Когда я впервые краешком познакомился с этим явлением: литература о Горьком, — я отчетливо понял, что Горьких и в самом деле было двое. Этот фантастический писатель и человек заряжал пространство возле себя (литературное, общественное, просто «человеческое, слишком человеческое») такой мощной энергией, что ее хватило на создание «Горького-2», своими масштабами, быть может, несоизмеримо более громадного, чем «Горький-1».
Достаточно сказать, что многие ключевые тексты начала века (например, «Грядущий Хам» Д. С. Мережковского) были бы невозможны без существования этого странного, вечно окающего и чуть ли не при каждом знакомстве рыдающего человека с лицом Ницше, Сталина, провинциального мастерового, сицилийского бандитто и так далее — на любой вкус. Проблема «русского ницшеанства» начала века и ранней советской эпохи, о которой за границей написаны целые тома2, была бы невозможна без этой угловатой фигуры, чья тень не только накрывает собой целую эпоху, но и ползет дальше, в будущее, невзирая на все визги и писки демократов ли, почвенников ли, реалистов ли, модернистов ли. Потому что «ницшеанство» Вяч. Иванова, или Андрея Белого, или Леонида Андреева — это вещь интересная, занимательная, но слишком камерная и «книжная», чтобы быть действительно эпохальной проблемой. А вот «ницшеанство» самарского газетчика, который высказывал (и достаточно глубоко, как показывает специальное исследование) глубинные ницшевские идеи в своих первых рассказах, за шесть лет до того, как смог более или менее основательно познакомиться с переводами Ницше (первый рассказ Горького напечатан в 1892 году, первый перевод Ницше появился в 1898-м), — это крайне серьезно! это больше говорит о трагедии эпохи, чем высоколобые вечера в «башне» Вячеслава Иванова. Так же, как и несостоявшийся (по стечению обстоятельств), но в мыслимой перспективе страшно символический визит этой крупнейшей фигуры русской революции в Архив Ницше по приглашению его сестры Елизаветы Ферстер за двадцать с лишним лет до визита Адольфа Гитлера. Это вам не «книжное». Тут настоящей грозой пахнет!

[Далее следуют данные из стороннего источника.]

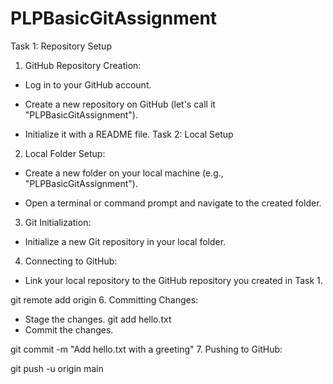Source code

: # PLPBasicGitAssignment
Task 1: Repository Setup

1. GitHub Repository Creation:

  - Log in to your GitHub account.

  - Create a new repository on GitHub (let's call it "PLPBasicGitAssignment").

  - Initialize it with a README file.
Task 2: Local Setup

2. Local Folder Setup:

  - Create a new folder on your local machine (e.g., "PLPBasicGitAssignment").

  - Open a terminal or command prompt and navigate to the created folder.
3. Git Initialization:

  - Initialize a new Git repository in your local folder.
4. Connecting to GitHub:

  - Link your local repository to the GitHub repository you created in Task 1.

git remote add origin <repository-url>
6. Committing Changes:

  - Stage the changes.
   git add hello.txt
  - Commit the changes.

   git commit -m "Add hello.txt with a greeting"
7. Pushing to GitHub:

   git push -u origin main
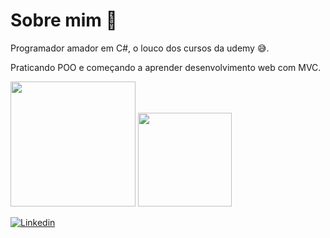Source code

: # Sobre mim 🤔
Programador amador em C#, o louco dos cursos da udemy 😅.
 
Praticando POO e começando a aprender desenvolvimento web com MVC.

 <div style="align = center" >
<img height="200em" src="https://github-readme-stats.vercel.app/api?username=mateusnhoato&show_icons=true&theme=tokyonight&include_all_commits=true&count_private=true&hide_border=true"/>
<img height="150em" src="https://github-readme-stats.vercel.app/api/top-langs/?username=mateusnhoato&hide=Smalltalk&layout=compact"/>
</div>
  
  
[![Linkedin](https://img.shields.io/badge/-Linkedin-blue)](https://www.linkedin.com/in/mateus-nhoato/)
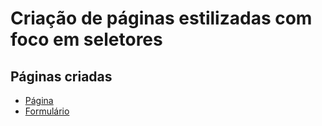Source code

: # Criação de páginas estilizadas com foco em seletores

## Páginas criadas

- [Página](pagina.html)
- [Formulário](formulario.html) 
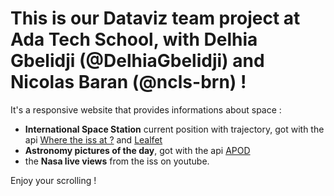 # This is our Dataviz team project at Ada Tech School, with Delhia Gbelidji (@DelhiaGbelidji) and Nicolas Baran (@ncls-brn) !

 It's a responsive website that provides informations about space :
 - **International Space Station** current position with trajectory, got with the api [Where the iss at ?](https://wheretheiss.at/w/developer) and [Lealfet](https://leafletjs.com/)
 - **Astronomy pictures of the day**, got with the api [APOD](https://api.nasa.gov/planetary/apod)
 - the **Nasa live views** from the iss on youtube.

Enjoy your scrolling !


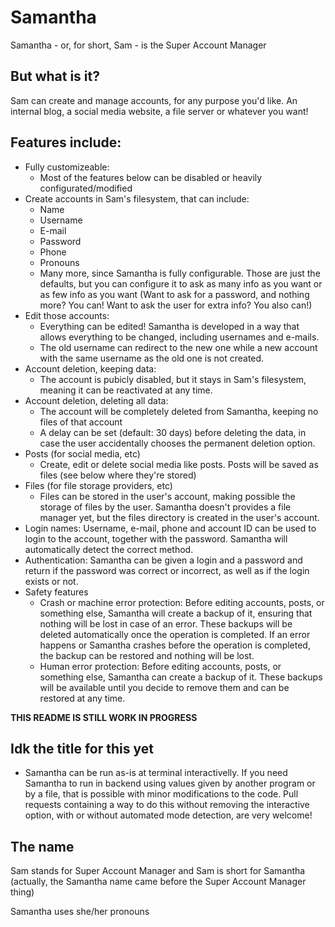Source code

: # Samantha
Samantha - or, for short, Sam - is the Super Account Manager

## But what is it?
Sam can create and manage accounts, for any purpose you'd like. An internal blog, a social media website, a file server or whatever you want!

## Features include:
- Fully customizeable:
    - Most of the features below can be disabled or heavily configurated/modified
- Create accounts in Sam's filesystem, that can include:
    - Name
    - Username
    - E-mail
    - Password
    - Phone
    - Pronouns
    - Many more, since Samantha is fully configurable. Those are just the defaults, but you can configure it to ask as many info as you want or as few info as you want (Want to ask for a password, and nothing more? You can! Want to ask the user for extra info? You also can!)
- Edit those accounts:
    - Everything can be edited! Samantha is developed in a way that allows everything to be changed, including usernames and e-mails.
    - The old username can redirect to the new one while a new account with the same username  as the old one is not created.
- Account deletion, keeping data:
    - The account is pubicly disabled, but it stays in Sam's filesystem, meaning it can be reactivated at any time.
- Account deletion, deleting all data:
    - The account will be completely deleted from Samantha, keeping no files of that account
    - A delay can be set (default: 30 days) before deleting the data, in case the user accidentally chooses the permanent deletion option.
- Posts (for social media, etc)
    - Create, edit or delete social media like posts. Posts will be saved as files (see below where they're stored)
- Files (for file storage providers, etc)
    - Files can be stored in the user's account, making possible the storage of files by the user. Samantha doesn't provides a file manager yet, but the files directory is created in the user's account.
- Login names: Username, e-mail, phone and account ID can be used to login to the account, together with the password. Samantha will automatically detect the correct method.
- Authentication: Samantha can be given a login and a password and return if the password was correct or incorrect, as well as if the login exists or not.
- Safety features
    - Crash or machine error protection: Before editing accounts, posts, or something else, Samantha will create a backup of it, ensuring that nothing will be lost in case of an error. These backups will be deleted automatically once the operation is completed. If an error happens or Samantha crashes before the operation is completed, the backup can be restored and nothing will be lost.
    - Human error protection: Before editing accounts, posts, or something else, Samantha can create a backup of it. These backups will be available until you decide to remove them and can be restored at any time.


**THIS README IS STILL WORK IN PROGRESS**

## Idk the title for this yet
- Samantha can be run as-is at terminal interactivelly. If you need Samantha to run in backend using values given by another program or by a file, that is possible with minor modifications to the code. Pull requests containing a way to do this without removing the interactive option, with or without automated mode detection, are very welcome!

## The name
Sam stands for Super Account Manager and Sam is short for Samantha (actually, the Samantha name came before the Super Account Manager thing)

Samantha uses she/her pronouns
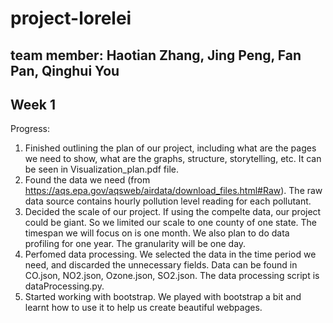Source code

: # project-lorelei
## team member: Haotian Zhang, Jing Peng, Fan Pan, Qinghui You ##

## Week 1 ##
Progress:  
1. Finished outlining the plan of our project, including what are the pages we need to show, what are the graphs, structure, storytelling, etc. It can be seen in Visualization_plan.pdf file.  
2. Found the data we need (from https://aqs.epa.gov/aqsweb/airdata/download_files.html#Raw). The raw data source contains hourly pollution level reading for each pollutant.  
3. Decided the scale of our project. If using the compelte data, our project could be giant. So we limited our scale to one county of one state. The timespan we will focus on is one month. We also plan to do data profiling for one year. The granularity will be one day.  
4. Perfomed data processing. We selected the data in the time period we need, and discarded the unnecessary fields. Data can be found in CO.json, NO2.json, Ozone.json, SO2.json. The data processing script is dataProcessing.py.  
5. Started working with bootstrap. We played with bootstrap a bit and learnt how to use it to help us create beautiful webpages.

А его личные контакты с Лениным и Сталиным? А его прямое влияние на ход развития русской литературы в советской «метрополии», на которую эмиграция, что сегодня доказано, смотрела как на продолжение России, себя-то как раз полагая временной «периферией»? А «социалистический реализм», все действительно интересные мысли о котором как о способе волшебного преодоления кошмарной реальности он высказал за тридцать лет до появления этого термина в своих невиннейших письмах к Чехову? А толком не изданная и не освоенная переписка Горького, в которой Ленин и Сталин оказываются невольными эпистолярными коллегами великих князей, а сионист Х. Н. Бялик соседствует с антисемитом В. В. Розановым? А проблема его смерти, которая, как становится ясно, не будет никогда решена, но навсегда останется самой мучительной и неприятной задачкой на тему «Писатель и Власть»?
Вот вопрос: отчего такие художественные гиганты, как Чехов и Толстой, с пристальностью всматривались в молодого литератора, еще не написавшего ничего, кроме десятка довольно искусственных рассказов, о которых князь Урусов в письме высокомерно, но в чем-то справедливо заметил: это, мол, пример самой плохой «крепостной журналистики»? Почему Толстой так злился, прочитав «На дне», когда его олимпийского взгляда на словесность уже не могли поколебать Шекспир и Мильтон? Как бы ни пытался Иван Бунин доказывать в эмигрантском очерке, что Чехов и Толстой молодого Горького всерьез не принимали, — есть факты (письма и дневники), которые доказывают обратное. Просто они прекрасно чувствовали, что за этим неизвестно откуда взявшимся молодым человеком «что-то стоит», и это «что-то» гораздо важнее ехидного бунинского вопроса: каким образом болотный Уж влез «высоко в горы» и как с ним рядом оказался степной Сокол?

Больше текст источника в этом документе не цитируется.